E’ interessante notare che questa soluzione così semplice ma
al contempo così potente ed efficace è stata suggerita dagli operai stessi, che
in ottica kaizen vedono attuate almeno tre proposte di miglioramento a testa
all’anno.
Anche in questo piano dello stabilimento, come al
precedente, il ritmo del processo produttivo giornaliero è scandito da un
grande tabellone Andon elettronico.
Scendiamo infine al primo piano dove avviene la produzione
dei rack di alloggiamento ed il montaggio finale dei componenti al loro interno.

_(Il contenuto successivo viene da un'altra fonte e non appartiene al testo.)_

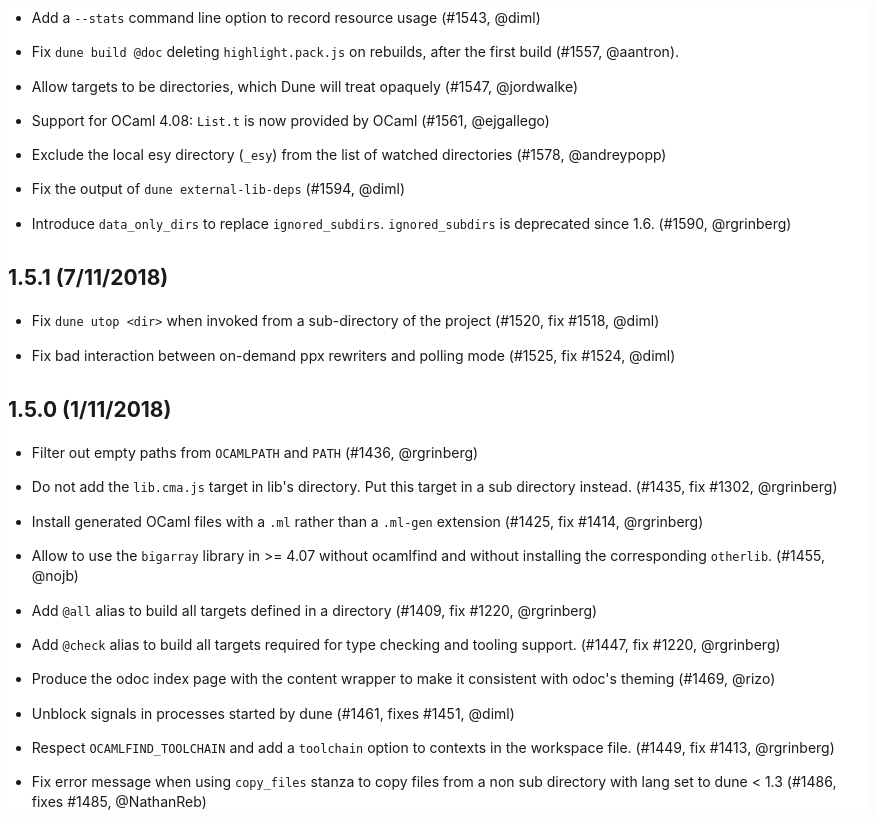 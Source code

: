 - Add a `--stats` command line option to record resource usage (#1543, @diml)

- Fix `dune build @doc` deleting `highlight.pack.js` on rebuilds, after the
  first build (#1557, @aantron).

- Allow targets to be directories, which Dune will treat opaquely
  (#1547, @jordwalke)

- Support for OCaml 4.08: `List.t` is now provided by OCaml (#1561, @ejgallego)

- Exclude the local esy directory (`_esy`) from the list of watched directories
  (#1578, @andreypopp)

- Fix the output of `dune external-lib-deps` (#1594, @diml)

- Introduce `data_only_dirs` to replace `ignored_subdirs`. `ignored_subdirs` is
  deprecated since 1.6. (#1590, @rgrinberg)

1.5.1 (7/11/2018)
-----------------

- Fix `dune utop <dir>` when invoked from a sub-directory of the
  project (#1520, fix #1518, @diml)

- Fix bad interaction between on-demand ppx rewriters and polling mode
  (#1525, fix #1524, @diml)

1.5.0 (1/11/2018)
-----------------

- Filter out empty paths from `OCAMLPATH` and `PATH` (#1436, @rgrinberg)

- Do not add the `lib.cma.js` target in lib's directory. Put this target in a
  sub directory instead. (#1435, fix #1302, @rgrinberg)

- Install generated OCaml files with a `.ml` rather than a `.ml-gen` extension
  (#1425, fix #1414, @rgrinberg)

- Allow to use the `bigarray` library in >= 4.07 without ocamlfind and without
  installing the corresponding `otherlib`. (#1455, @nojb)

- Add `@all` alias to build all targets defined in a directory (#1409, fix
  #1220, @rgrinberg)

- Add `@check` alias to build all targets required for type checking and tooling
  support. (#1447, fix #1220, @rgrinberg)

- Produce the odoc index page with the content wrapper to make it consistent
  with odoc's theming (#1469, @rizo)

- Unblock signals in processes started by dune (#1461, fixes #1451,
  @diml)

- Respect `OCAMLFIND_TOOLCHAIN` and add a `toolchain` option to contexts in the
  workspace file. (#1449, fix #1413, @rgrinberg)

- Fix error message when using `copy_files` stanza to copy files from
  a non sub directory with lang set to dune < 1.3 (#1486, fixes #1485,
  @NathanReb)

Notiamo l’ordine, la pulizia e i ritmi di lavoro decisamente più ridotti tra
gli operatori di banco (coloro che effettuano la vera e propria attività a
valore aggiunto) rispetto ai logistici.
Trattandosi di componenti ad alto valore le fasi a valore aggiunto
sono svolte con grande attenzione e non c’è particolare focalizzazione sul
ritmo di lavoro, che appare decisamente più elevato nella fase logistica e di
preparazione dei kit di alimentazione (a non valore aggiunto).
Durante gli spostamenti in Shinkansen il gruppo è rimasto stupito
dagli esempi di applicazione del visual management visibili anche nelle
stazioni ferroviarie.
Nelle foto sotto l’esempio di gestione delle code (due file
differenti, una per il treno veloce in arrivo e una per il successivo) e i
segnali visivi che identificano il numero di carrozza che si ferma nella data
posizione della banchina in relazione allo specifico tipo di treno.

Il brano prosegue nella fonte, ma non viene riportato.